What to do — Set down, word for word, only the lines from the start of the records through the line bearing "You then think"; include no pictures.

*** Opening Material supplied ***

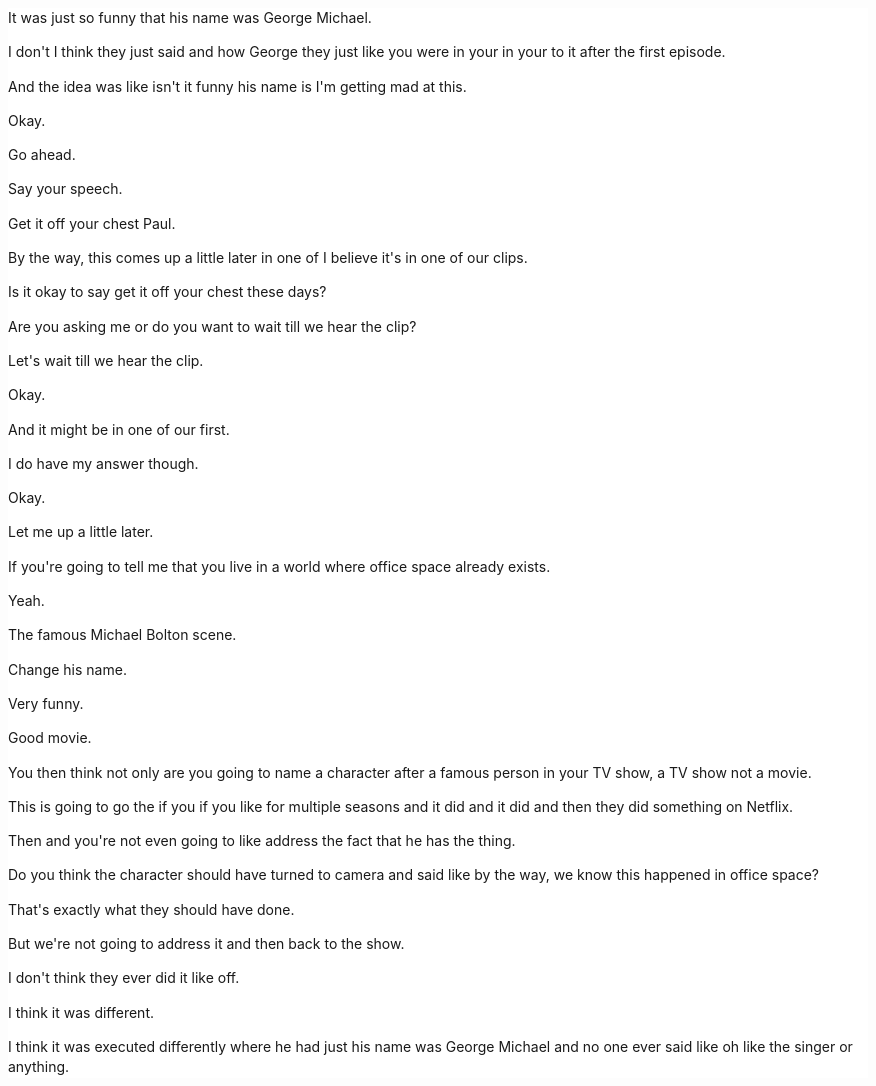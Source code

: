 It was just so funny that his name was George Michael.

I don't I think they just said and how George they just like you were in your in your to it after the first episode.

And the idea was like isn't it funny his name is I'm getting mad at this.

Okay.

Go ahead.

Say your speech.

Get it off your chest Paul.

By the way, this comes up a little later in one of I believe it's in one of our clips.

Is it okay to say get it off your chest these days?

Are you asking me or do you want to wait till we hear the clip?

Let's wait till we hear the clip.

Okay.

And it might be in one of our first.

I do have my answer though.

Okay.

Let me up a little later.

If you're going to tell me that you live in a world where office space already exists.

Yeah.

The famous Michael Bolton scene.

Change his name.

Very funny.

Good movie.

You then think not only are you going to name a character after a famous person in your TV show, a TV show not a movie.

This is going to go the if you if you like for multiple seasons and it did and it did and then they did something on Netflix.

Then and you're not even going to like address the fact that he has the thing.

Do you think the character should have turned to camera and said like by the way, we know this happened in office space?

That's exactly what they should have done.

But we're not going to address it and then back to the show.

I don't think they ever did it like off.

I think it was different.

I think it was executed differently where he had just his name was George Michael and no one ever said like oh like the singer or anything.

*** Closing Material supplied ***

Output for this exercise —
Source code

: It was just so funny that his name was George Michael.

I don't I think they just said and how George they just like you were in your in your to it after the first episode.

And the idea was like isn't it funny his name is I'm getting mad at this.

Okay.

Go ahead.

Say your speech.

Get it off your chest Paul.

By the way, this comes up a little later in one of I believe it's in one of our clips.

Is it okay to say get it off your chest these days?

Are you asking me or do you want to wait till we hear the clip?

Let's wait till we hear the clip.

Okay.

And it might be in one of our first.

I do have my answer though.

Okay.

Let me up a little later.

If you're going to tell me that you live in a world where office space already exists.

Yeah.

The famous Michael Bolton scene.

Change his name.

Very funny.

Good movie.

You then think not only are you going to name a character after a famous person in your TV show, a TV show not a movie.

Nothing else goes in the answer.